Listed records section start

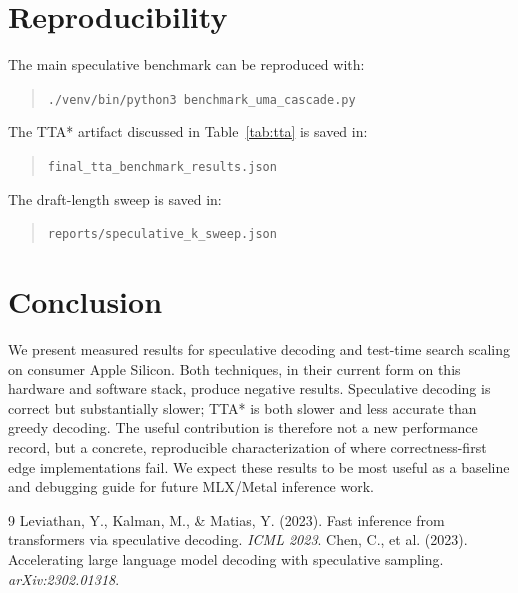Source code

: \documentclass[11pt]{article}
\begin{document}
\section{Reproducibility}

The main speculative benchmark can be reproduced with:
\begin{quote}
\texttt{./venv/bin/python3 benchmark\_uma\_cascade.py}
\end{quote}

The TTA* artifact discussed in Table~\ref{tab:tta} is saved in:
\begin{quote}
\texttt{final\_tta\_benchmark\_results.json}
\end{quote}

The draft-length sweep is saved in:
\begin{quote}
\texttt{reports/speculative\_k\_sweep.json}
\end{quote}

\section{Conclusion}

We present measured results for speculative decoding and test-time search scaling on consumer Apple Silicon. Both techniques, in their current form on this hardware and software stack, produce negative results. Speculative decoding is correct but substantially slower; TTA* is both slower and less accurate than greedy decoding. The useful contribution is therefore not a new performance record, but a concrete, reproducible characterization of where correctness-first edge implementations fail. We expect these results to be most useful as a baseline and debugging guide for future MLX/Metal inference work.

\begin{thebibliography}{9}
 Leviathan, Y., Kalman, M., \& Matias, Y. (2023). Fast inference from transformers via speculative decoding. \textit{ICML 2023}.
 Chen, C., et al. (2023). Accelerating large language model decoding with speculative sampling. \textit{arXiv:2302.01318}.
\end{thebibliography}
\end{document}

Listed records section end

Task -
Go through the material above and copy each line that has the word "texttt".

Response area -
\texttt{./venv/bin/python3 benchmark\_uma\_cascade.py}
\texttt{final\_tta\_benchmark\_results.json}
\texttt{reports/speculative\_k\_sweep.json}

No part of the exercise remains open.